▸ Exercise brief
Return, exactly, the line that contains "Gemini extrai + ligação & visto" together with all lines after it to the end of the entries, and no further lines.

##############################

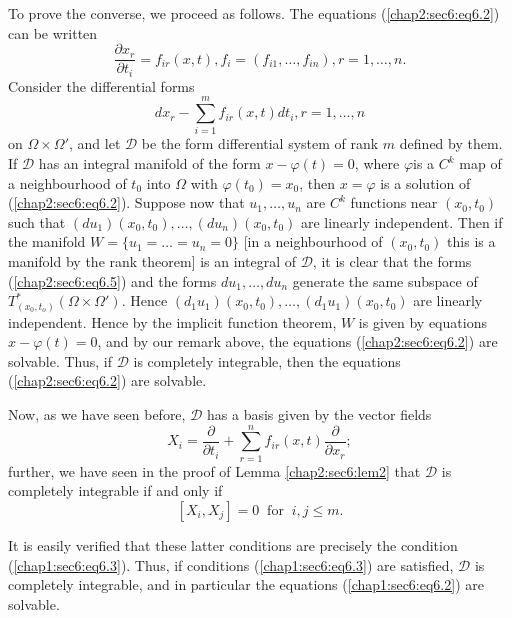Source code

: To prove the converse, we proceed as follows. The equations
(\ref{chap2:sec6:eq6.2}) can be written 
\begin{equation*}
  \frac{\partial x_r}{\partial t_i} = f_{ir} (x, t), f_i = (f_{i1},
  \ldots, f_{in}), r=1, \ldots,n. \tag{6.4}\label{chap2:sec6:eq6.4} 
\end{equation*}
Consider the differential forms
\begin{equation*}
  dx_r - \sum^m_{i=1} f_{ir} (x, t) dt_i, r=1, \ldots, n
  \tag{6.5}\label{chap2:sec6:eq6.5} 
\end{equation*}
on $\Omega \times \Omega'$, and let $\mathscr{D}$ be the form
differential system of rank $m$ defined by them. If $\mathscr{D}$ has
an integral manifold of the form $x - \varphi (t) = 0$, where
$\varphi$\pageoriginale is a $C^k$ map of a neighbourhood of $t_0$ into $\Omega$
with $\varphi (t_0)=x_0$, then $x = \varphi$ is a solution of
(\ref{chap2:sec6:eq6.2}). Suppose now that $u_1, \ldots, u_n$ are
$C^k$ functions near 
$(x_0, t_0)$ such that $(du_1) (x_0, t_0), \ldots , (du_n) (x_0, t_0)$
are linearly independent. Then if the manifold $W= \{u_1 = \ldots =
u_n =0 \}$ [in a neighbourhood of $(x_0, t_0)$ this is a manifold by
  the rank theorem] is an integral of $\mathscr{D}$, it is clear that
the forms (\ref{chap2:sec6:eq6.5}) and the forms $du_1, \ldots ,du_n$ generate the same
subspace of $T^*_{(x_0, t_o)}(\Omega \times \Omega')$. Hence $(d_1
u_1) (x_0, t_0), \ldots ,(d_1 u_1)(x_0,t_0)$ are linearly
independent. Hence by the implicit function theorem, $W$ is given by
equations $x - \varphi(t) = 0$, and by our remark above, the equations
(\ref{chap2:sec6:eq6.2}) are solvable. Thus, if $\mathscr{D}$ is
completely integrable, 
then the equations (\ref{chap2:sec6:eq6.2}) are solvable. 

Now, as we have seen before, $\mathscr{D}$ has a basis given by the
vector fields 
\begin{equation*}
  X_i = \frac{\partial}{\partial t_i} + \sum^n_{r=1} f_{ir}(x, t)
  \frac{\partial}{\partial x_r}; \tag{6.6}\label{chap2:sec6:eq6.6} 
\end{equation*}
further, we have seen in the proof of Lemma \ref{chap2:sec6:lem2} that
$\mathscr{D}$ is completely integrable if and only if 
$$
[X_i, X_j] = 0 ~\text{ for }~ i, j \leq m.
$$

It is easily verified that these latter conditions are precisely the
condition (\ref{chap1:sec6:eq6.3}). Thus, if conditions
(\ref{chap1:sec6:eq6.3}) are satisfied,
$\mathscr{D}$ is completely integrable, and in particular the
equations (\ref{chap1:sec6:eq6.2}) are solvable.  

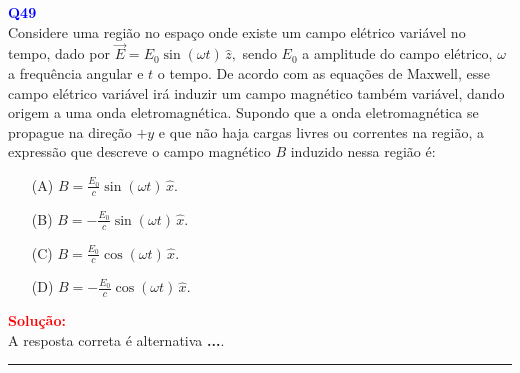\documentclass[a4paper,12pt]{article}
\begin{document}
\begin{flushleft}
\textbf{\textcolor{blue}{\Large Q49}}\\
\noindent
Considere uma região no espaço onde existe um campo elétrico variável no tempo, dado por $\vec{E} = E_0 \sin(\omega t) \, \hat{z},$
sendo \(E_0\) a amplitude do campo elétrico, \(\omega\) a frequência angular e \(t\) o tempo. De acordo com as equações de Maxwell, 
esse campo elétrico variável irá induzir um campo magnético também variável, dando origem a uma onda eletromagnética. Supondo que a 
onda eletromagnética se propague na direção \(+y\) e que não haja cargas livres ou correntes na região, a expressão que descreve o 
campo magnético \(B\) induzido nessa região é:


\begin{itemize}
\item[(A)] $B = \frac{E_0}{c} \sin(\omega t) \, \hat{x}.$
\item[(B)] $B = -\frac{E_0}{c} \sin(\omega t) \, \hat{x}.$
\item[(C)] $B = \frac{E_0}{c} \cos(\omega t) \, \hat{x}.$
\item[(D)] $B = -\frac{E_0}{c} \cos(\omega t) \, \hat{x}.$
\end{itemize}

\vspace{0.5cm}

\textcolor{red}{\textbf{Solução:}}\\


A resposta correta é alternativa \colorbox{green!50}{\textbf{...}}.
\end{flushleft}

\noindent\rule{\linewidth}{0.6pt}\\
\end{document}
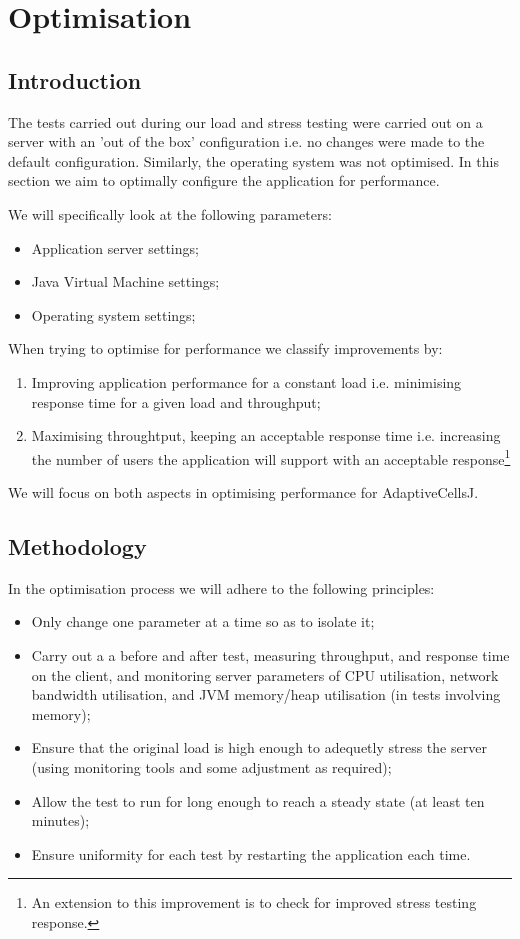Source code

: \chapter{Optimisation}

\section{Introduction}

The tests carried out during our load and stress testing were carried out on a server with an 'out of the box' configuration i.e. no changes were made to the default configuration. Similarly, the operating system was not optimised. In this section we aim to optimally configure the application for performance. 

We will specifically look at the following parameters:
\begin{itemize}
 \item Application server settings;
 \item Java Virtual Machine settings;
 \item Operating system settings;
\end{itemize}

When trying to optimise for performance we classify improvements by:
\begin{enumerate}
 \item Improving application performance for a constant load i.e. minimising response time for a given load and throughput;
 \item Maximising throughtput, keeping an acceptable response time i.e. increasing the number of users the application will support with an acceptable response\footnote{An extension to this improvement is to check for improved stress testing response.}
\end{enumerate}

We will focus on both aspects in optimising performance for AdaptiveCellsJ.

\section{Methodology}

In the optimisation process we will adhere to the following principles:
\begin{itemize}
 \item Only change one parameter at a time so as to isolate it;
 \item Carry out a a before and after test, measuring throughput, and response time on the client, and monitoring server parameters of CPU utilisation, network bandwidth utilisation, and JVM memory/heap utilisation (in tests involving memory);
 \item Ensure that the original load is high enough to adequetly stress the server (using monitoring tools and some adjustment as required);
 \item Allow the test to run for long enough to reach a steady state (at least ten minutes);
 \item Ensure uniformity for each test by restarting the application each time.
\end{itemize}


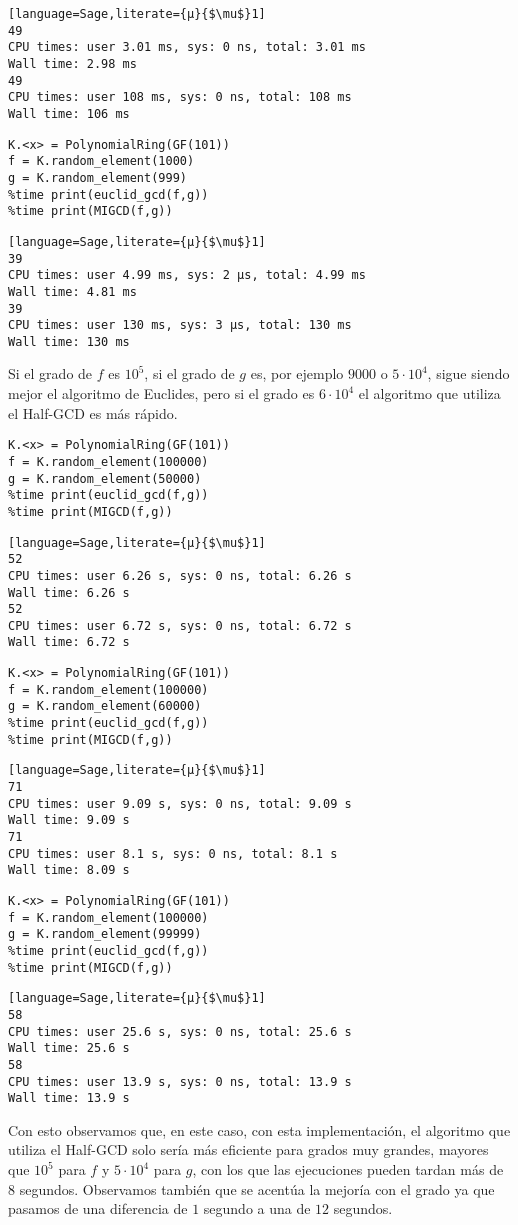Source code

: \documentclass[10pt]{article}
\theoremstyle{definition}
\begin{document}
\begin{lstlisting}[language=Sage,literate={µ}{$\mu$}1]
49
CPU times: user 3.01 ms, sys: 0 ns, total: 3.01 ms
Wall time: 2.98 ms
49
CPU times: user 108 ms, sys: 0 ns, total: 108 ms
Wall time: 106 ms
\end{lstlisting}
\begin{lstlisting}[language=Sage]
K.<x> = PolynomialRing(GF(101))
f = K.random_element(1000)
g = K.random_element(999)
%time print(euclid_gcd(f,g))
%time print(MIGCD(f,g))
\end{lstlisting}
\begin{lstlisting}[language=Sage,literate={µ}{$\mu$}1]
39
CPU times: user 4.99 ms, sys: 2 µs, total: 4.99 ms
Wall time: 4.81 ms
39
CPU times: user 130 ms, sys: 3 µs, total: 130 ms
Wall time: 130 ms
\end{lstlisting}
Si el grado de $f$ es $10^5$, si el grado de $g$ es, por ejemplo $9000$ o $5\cdot 10^4$, sigue siendo mejor el algoritmo de Euclides, pero si el grado es $6\cdot 10^4$ el algoritmo que utiliza el Half-GCD es más rápido.
\begin{lstlisting}[language=Sage]
K.<x> = PolynomialRing(GF(101))
f = K.random_element(100000)
g = K.random_element(50000)
%time print(euclid_gcd(f,g))
%time print(MIGCD(f,g))
\end{lstlisting}
\begin{lstlisting}[language=Sage,literate={µ}{$\mu$}1]
52
CPU times: user 6.26 s, sys: 0 ns, total: 6.26 s
Wall time: 6.26 s
52
CPU times: user 6.72 s, sys: 0 ns, total: 6.72 s
Wall time: 6.72 s
\end{lstlisting}
\begin{lstlisting}[language=Sage]
K.<x> = PolynomialRing(GF(101))
f = K.random_element(100000)
g = K.random_element(60000)
%time print(euclid_gcd(f,g))
%time print(MIGCD(f,g))
\end{lstlisting}
\begin{lstlisting}[language=Sage,literate={µ}{$\mu$}1]
71
CPU times: user 9.09 s, sys: 0 ns, total: 9.09 s
Wall time: 9.09 s
71
CPU times: user 8.1 s, sys: 0 ns, total: 8.1 s
Wall time: 8.09 s
\end{lstlisting}
\begin{lstlisting}[language=Sage]
K.<x> = PolynomialRing(GF(101))
f = K.random_element(100000)
g = K.random_element(99999)
%time print(euclid_gcd(f,g))
%time print(MIGCD(f,g))
\end{lstlisting}
\begin{lstlisting}[language=Sage,literate={µ}{$\mu$}1]
58
CPU times: user 25.6 s, sys: 0 ns, total: 25.6 s
Wall time: 25.6 s
58
CPU times: user 13.9 s, sys: 0 ns, total: 13.9 s
Wall time: 13.9 s
\end{lstlisting}
Con esto observamos que, en este caso, con esta implementación, el algoritmo que utiliza el Half-GCD solo sería más eficiente para grados muy grandes, mayores que $10^5$ para $f$ y $5\cdot 10^4$ para $g$, con los que las ejecuciones pueden tardan más de 8 segundos. Observamos también que se acentúa la mejoría con el grado ya que pasamos de una diferencia de $1$ segundo a una de $12$ segundos.
\end{document}
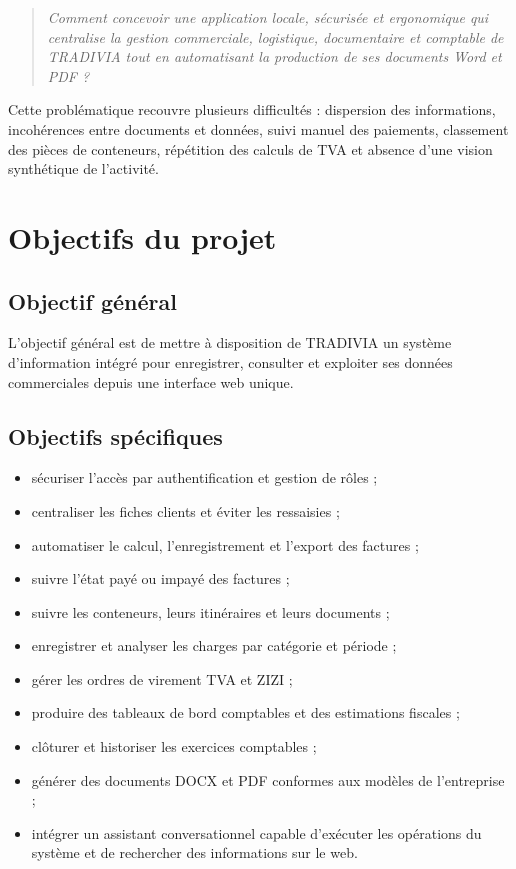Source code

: \documentclass[12pt,a4paper,oneside]{report}
\begin{document}
\begin{quote}
\textit{Comment concevoir une application locale, sécurisée et ergonomique qui centralise la gestion commerciale, logistique, documentaire et comptable de TRADIVIA tout en automatisant la production de ses documents Word et PDF ?}
\end{quote}

Cette problématique recouvre plusieurs difficultés : dispersion des informations, incohérences entre documents et données, suivi manuel des paiements, classement des pièces de conteneurs, répétition des calculs de TVA et absence d'une vision synthétique de l'activité.

\section{Objectifs du projet}
\subsection{Objectif général}
L'objectif général est de mettre à disposition de TRADIVIA un système d'information intégré pour enregistrer, consulter et exploiter ses données commerciales depuis une interface web unique.

\subsection{Objectifs spécifiques}
\begin{itemize}
  \item sécuriser l'accès par authentification et gestion de rôles ;
  \item centraliser les fiches clients et éviter les ressaisies ;
  \item automatiser le calcul, l'enregistrement et l'export des factures ;
  \item suivre l'état payé ou impayé des factures ;
  \item suivre les conteneurs, leurs itinéraires et leurs documents ;
  \item enregistrer et analyser les charges par catégorie et période ;
  \item gérer les ordres de virement TVA et ZIZI ;
  \item produire des tableaux de bord comptables et des estimations fiscales ;
  \item clôturer et historiser les exercices comptables ;
  \item générer des documents DOCX et PDF conformes aux modèles de l'entreprise ;
  \item intégrer un assistant conversationnel capable d'exécuter les opérations du système et de rechercher des informations sur le web.
\end{itemize}
\end{document}
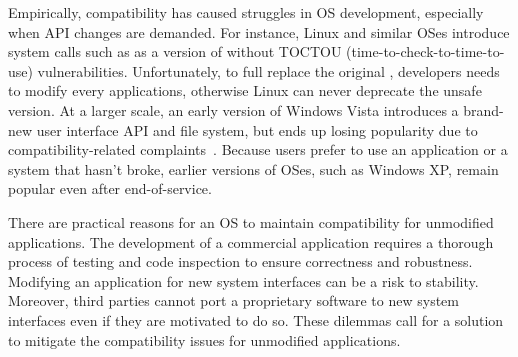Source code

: Empirically, compatibility has caused struggles in OS development,
especially when API changes are demanded.
For instance, Linux and similar OSes
introduce system calls such as  as a version of 
without TOCTOU (time-to-check-to-time-to-use)
vulnerabilities.
Unfortunately,
to full replace the original , developers needs to modify every applications, otherwise Linux can never deprecate
the unsafe version.
At a larger scale, an early version of Windows Vista introduces
a brand-new user interface API
and file system,
but ends up losing popularity due to compatibility-related complaints~\cite{spolsky04microsoft-api-war}.
Because users prefer to use an application or a system
that hasn't broke,
earlier versions of OSes, such as Windows XP, remain popular even after end-of-service.


There are practical reasons
for an OS to maintain compatibility for unmodified applications.
The development of a commercial application
requires a thorough process of testing and code inspection to ensure correctness and robustness.
Modifying an application for new system interfaces can be a risk to stability.
Moreover, third parties cannot port a proprietary software to new system interfaces even if they are motivated to do so.
These dilemmas call for a solution
to mitigate 
the compatibility issues for 
unmodified applications.





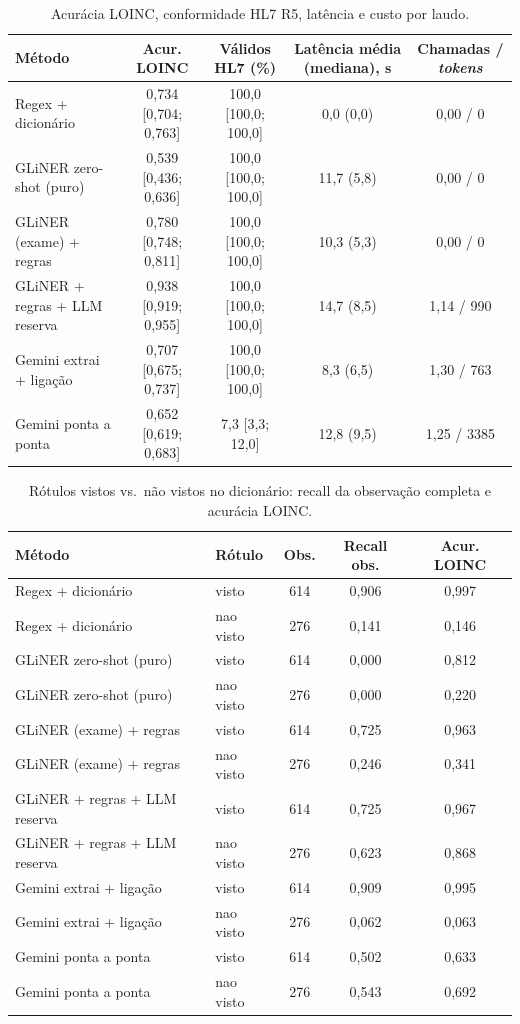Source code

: \begin{table}[ht]\centering\small
\caption{Acurácia LOINC, conformidade HL7 R5, latência e custo por laudo.}\label{tab:fhir}
\begin{tabular}{lcccc}\toprule
Método & Acur. LOINC & Válidos HL7 (\%) & Latência média (mediana), s & Chamadas / \textit{tokens}\\\midrule
Regex + dicionário & 0,734 [0,704; 0,763] & 100,0 [100,0; 100,0] & 0,0 (0,0) & 0,00 / 0\\
GLiNER zero-shot (puro) & 0,539 [0,436; 0,636] & 100,0 [100,0; 100,0] & 11,7 (5,8) & 0,00 / 0\\
GLiNER (exame) + regras & 0,780 [0,748; 0,811] & 100,0 [100,0; 100,0] & 10,3 (5,3) & 0,00 / 0\\
GLiNER + regras + LLM reserva & 0,938 [0,919; 0,955] & 100,0 [100,0; 100,0] & 14,7 (8,5) & 1,14 / 990\\
Gemini extrai + ligação & 0,707 [0,675; 0,737] & 100,0 [100,0; 100,0] & 8,3 (6,5) & 1,30 / 763\\
Gemini ponta a ponta & 0,652 [0,619; 0,683] & 7,3 [3,3; 12,0] & 12,8 (9,5) & 1,25 / 3385\\
\bottomrule\end{tabular}\end{table}

\begin{table}[ht]\centering\small
\caption{Rótulos vistos vs.\ não vistos no dicionário: recall da observação completa e acurácia LOINC.}\label{tab:vistos}
\begin{tabular}{llccc}\toprule
Método & Rótulo & Obs. & Recall obs. & Acur. LOINC\\\midrule
Regex + dicionário & visto & 614 & 0,906 & 0,997\\
Regex + dicionário & nao visto & 276 & 0,141 & 0,146\\
GLiNER zero-shot (puro) & visto & 614 & 0,000 & 0,812\\
GLiNER zero-shot (puro) & nao visto & 276 & 0,000 & 0,220\\
GLiNER (exame) + regras & visto & 614 & 0,725 & 0,963\\
GLiNER (exame) + regras & nao visto & 276 & 0,246 & 0,341\\
GLiNER + regras + LLM reserva & visto & 614 & 0,725 & 0,967\\
GLiNER + regras + LLM reserva & nao visto & 276 & 0,623 & 0,868\\
Gemini extrai + ligação & visto & 614 & 0,909 & 0,995\\
Gemini extrai + ligação & nao visto & 276 & 0,062 & 0,063\\
Gemini ponta a ponta & visto & 614 & 0,502 & 0,633\\
Gemini ponta a ponta & nao visto & 276 & 0,543 & 0,692\\
\bottomrule\end{tabular}\end{table}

##############################

▸ Result for this exercise
Gemini extrai + ligação & visto & 614 & 0,909 & 0,995\\
Gemini extrai + ligação & nao visto & 276 & 0,062 & 0,063\\
Gemini ponta a ponta & visto & 614 & 0,502 & 0,633\\
Gemini ponta a ponta & nao visto & 276 & 0,543 & 0,692\\
\bottomrule\end{tabular}\end{table}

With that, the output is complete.